- **Data records**
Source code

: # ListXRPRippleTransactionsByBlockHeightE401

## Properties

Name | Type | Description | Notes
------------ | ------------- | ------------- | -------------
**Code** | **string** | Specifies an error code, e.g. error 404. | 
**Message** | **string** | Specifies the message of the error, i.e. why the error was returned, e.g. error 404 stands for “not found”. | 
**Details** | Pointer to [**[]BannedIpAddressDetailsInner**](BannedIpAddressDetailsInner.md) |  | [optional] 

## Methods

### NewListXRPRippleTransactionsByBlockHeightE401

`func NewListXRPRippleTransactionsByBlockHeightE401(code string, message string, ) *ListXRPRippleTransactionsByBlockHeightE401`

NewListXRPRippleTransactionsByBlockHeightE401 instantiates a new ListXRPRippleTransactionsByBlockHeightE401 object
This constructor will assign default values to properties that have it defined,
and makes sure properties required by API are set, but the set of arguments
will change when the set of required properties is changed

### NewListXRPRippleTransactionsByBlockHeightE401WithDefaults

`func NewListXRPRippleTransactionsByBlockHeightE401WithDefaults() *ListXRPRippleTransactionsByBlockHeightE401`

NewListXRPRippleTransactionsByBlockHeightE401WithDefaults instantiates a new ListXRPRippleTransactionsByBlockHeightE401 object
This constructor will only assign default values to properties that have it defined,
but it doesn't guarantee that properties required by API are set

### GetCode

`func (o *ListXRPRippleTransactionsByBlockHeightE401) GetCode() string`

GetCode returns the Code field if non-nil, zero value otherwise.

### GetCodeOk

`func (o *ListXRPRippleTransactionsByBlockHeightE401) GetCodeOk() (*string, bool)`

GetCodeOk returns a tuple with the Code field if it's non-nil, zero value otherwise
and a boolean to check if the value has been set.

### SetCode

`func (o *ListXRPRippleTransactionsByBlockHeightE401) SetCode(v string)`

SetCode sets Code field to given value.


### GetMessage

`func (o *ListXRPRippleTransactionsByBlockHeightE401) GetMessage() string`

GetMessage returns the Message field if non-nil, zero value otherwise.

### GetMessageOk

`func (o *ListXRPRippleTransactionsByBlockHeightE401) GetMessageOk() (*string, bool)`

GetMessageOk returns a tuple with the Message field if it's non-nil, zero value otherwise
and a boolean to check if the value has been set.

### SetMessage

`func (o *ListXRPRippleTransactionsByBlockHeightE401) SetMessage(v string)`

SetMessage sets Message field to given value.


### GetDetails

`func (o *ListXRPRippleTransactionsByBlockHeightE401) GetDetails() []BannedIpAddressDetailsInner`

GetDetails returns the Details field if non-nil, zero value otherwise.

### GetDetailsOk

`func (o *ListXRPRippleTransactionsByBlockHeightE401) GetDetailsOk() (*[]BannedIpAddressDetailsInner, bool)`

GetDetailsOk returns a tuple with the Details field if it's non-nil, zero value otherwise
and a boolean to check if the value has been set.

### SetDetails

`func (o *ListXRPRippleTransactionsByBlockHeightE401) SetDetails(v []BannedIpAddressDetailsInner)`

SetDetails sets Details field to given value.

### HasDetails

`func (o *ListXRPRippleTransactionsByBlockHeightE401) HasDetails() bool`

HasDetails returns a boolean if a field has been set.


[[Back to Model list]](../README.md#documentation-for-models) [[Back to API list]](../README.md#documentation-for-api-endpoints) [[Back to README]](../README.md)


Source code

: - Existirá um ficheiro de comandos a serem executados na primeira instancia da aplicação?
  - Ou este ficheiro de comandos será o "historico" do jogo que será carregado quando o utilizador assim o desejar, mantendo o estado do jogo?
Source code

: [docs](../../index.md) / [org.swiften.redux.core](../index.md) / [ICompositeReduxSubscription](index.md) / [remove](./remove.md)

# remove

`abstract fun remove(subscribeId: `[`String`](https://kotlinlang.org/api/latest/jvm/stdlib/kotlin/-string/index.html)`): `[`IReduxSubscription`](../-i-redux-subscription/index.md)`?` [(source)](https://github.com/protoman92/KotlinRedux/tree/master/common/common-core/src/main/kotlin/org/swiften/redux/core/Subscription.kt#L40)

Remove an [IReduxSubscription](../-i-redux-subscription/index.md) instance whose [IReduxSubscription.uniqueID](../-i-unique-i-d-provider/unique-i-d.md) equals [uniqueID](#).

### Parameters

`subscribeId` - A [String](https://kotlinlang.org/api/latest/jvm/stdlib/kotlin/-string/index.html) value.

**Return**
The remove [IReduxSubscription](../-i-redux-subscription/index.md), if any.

- **Exercise directions**
Find the string "assign" in the records, then copy each line where it occurs.

- **Solved problem**
This constructor will assign default values to properties that have it defined,
This constructor will only assign default values to properties that have it defined,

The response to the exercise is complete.